Stored records -

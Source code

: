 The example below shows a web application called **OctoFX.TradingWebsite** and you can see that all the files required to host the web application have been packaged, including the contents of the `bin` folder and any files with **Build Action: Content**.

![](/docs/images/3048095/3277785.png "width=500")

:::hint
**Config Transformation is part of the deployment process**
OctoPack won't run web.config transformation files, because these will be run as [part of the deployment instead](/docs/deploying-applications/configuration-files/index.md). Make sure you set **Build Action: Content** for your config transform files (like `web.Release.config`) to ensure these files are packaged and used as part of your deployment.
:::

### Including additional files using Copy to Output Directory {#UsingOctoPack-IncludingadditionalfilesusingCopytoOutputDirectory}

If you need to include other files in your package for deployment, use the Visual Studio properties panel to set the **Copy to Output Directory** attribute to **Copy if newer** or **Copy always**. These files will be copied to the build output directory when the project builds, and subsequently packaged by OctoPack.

---

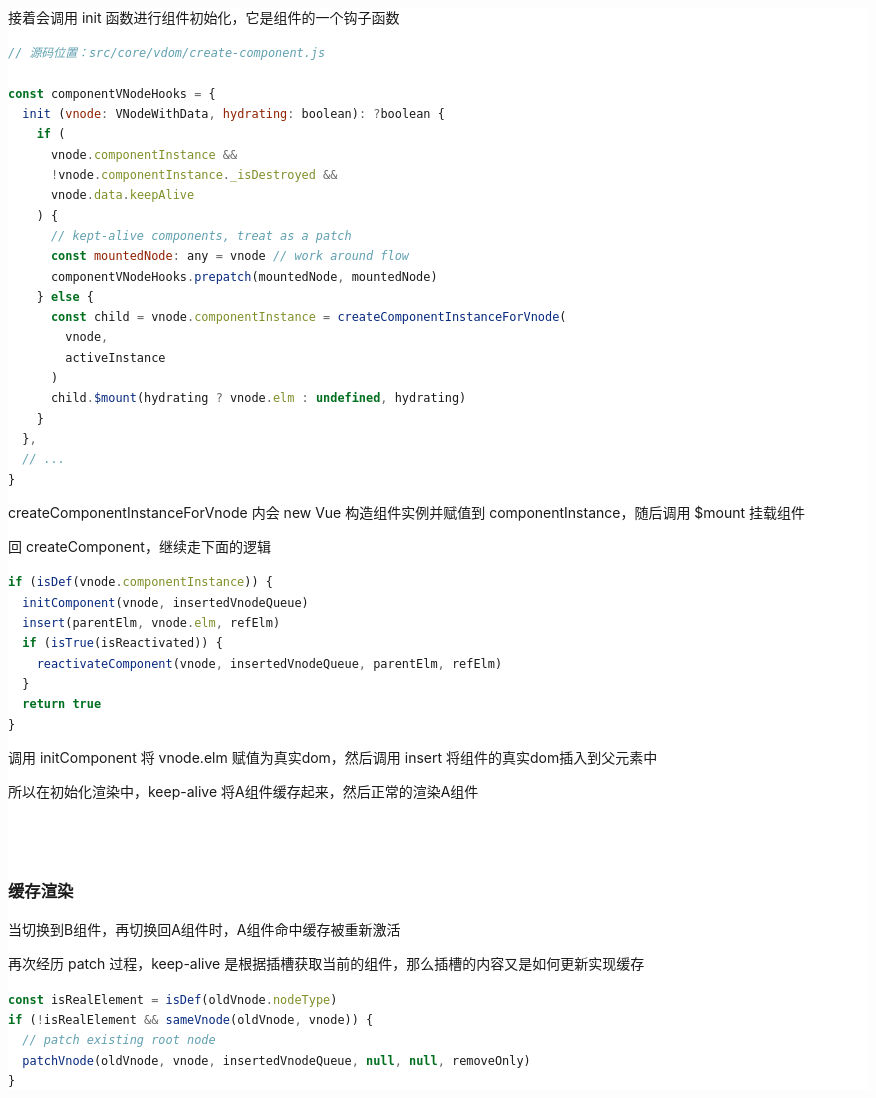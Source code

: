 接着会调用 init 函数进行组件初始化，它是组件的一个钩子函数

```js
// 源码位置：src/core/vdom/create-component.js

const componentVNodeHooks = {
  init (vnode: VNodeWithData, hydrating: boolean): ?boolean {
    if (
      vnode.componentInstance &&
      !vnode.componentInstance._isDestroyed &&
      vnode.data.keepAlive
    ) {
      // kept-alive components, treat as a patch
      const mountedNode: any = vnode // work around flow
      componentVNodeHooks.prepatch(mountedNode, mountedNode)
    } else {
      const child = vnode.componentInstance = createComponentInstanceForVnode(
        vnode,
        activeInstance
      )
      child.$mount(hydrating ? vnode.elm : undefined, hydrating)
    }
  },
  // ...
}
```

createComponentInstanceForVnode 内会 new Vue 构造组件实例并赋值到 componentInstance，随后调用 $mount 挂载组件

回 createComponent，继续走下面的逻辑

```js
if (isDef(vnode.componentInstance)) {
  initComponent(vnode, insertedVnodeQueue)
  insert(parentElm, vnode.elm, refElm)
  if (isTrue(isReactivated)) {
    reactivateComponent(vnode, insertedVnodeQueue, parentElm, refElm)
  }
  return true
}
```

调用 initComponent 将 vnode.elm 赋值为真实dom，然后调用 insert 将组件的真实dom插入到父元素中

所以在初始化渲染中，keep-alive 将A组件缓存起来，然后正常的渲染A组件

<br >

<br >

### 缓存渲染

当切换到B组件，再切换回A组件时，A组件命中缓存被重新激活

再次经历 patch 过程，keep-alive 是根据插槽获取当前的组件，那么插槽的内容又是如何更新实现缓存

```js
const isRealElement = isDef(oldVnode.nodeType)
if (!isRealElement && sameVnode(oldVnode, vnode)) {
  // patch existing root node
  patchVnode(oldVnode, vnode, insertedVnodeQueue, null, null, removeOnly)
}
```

Work required - Using the records above, gather all lines where the string "componentVNodeHooks" is present.

Solution to this task -
const componentVNodeHooks = {
      componentVNodeHooks.prepatch(mountedNode, mountedNode)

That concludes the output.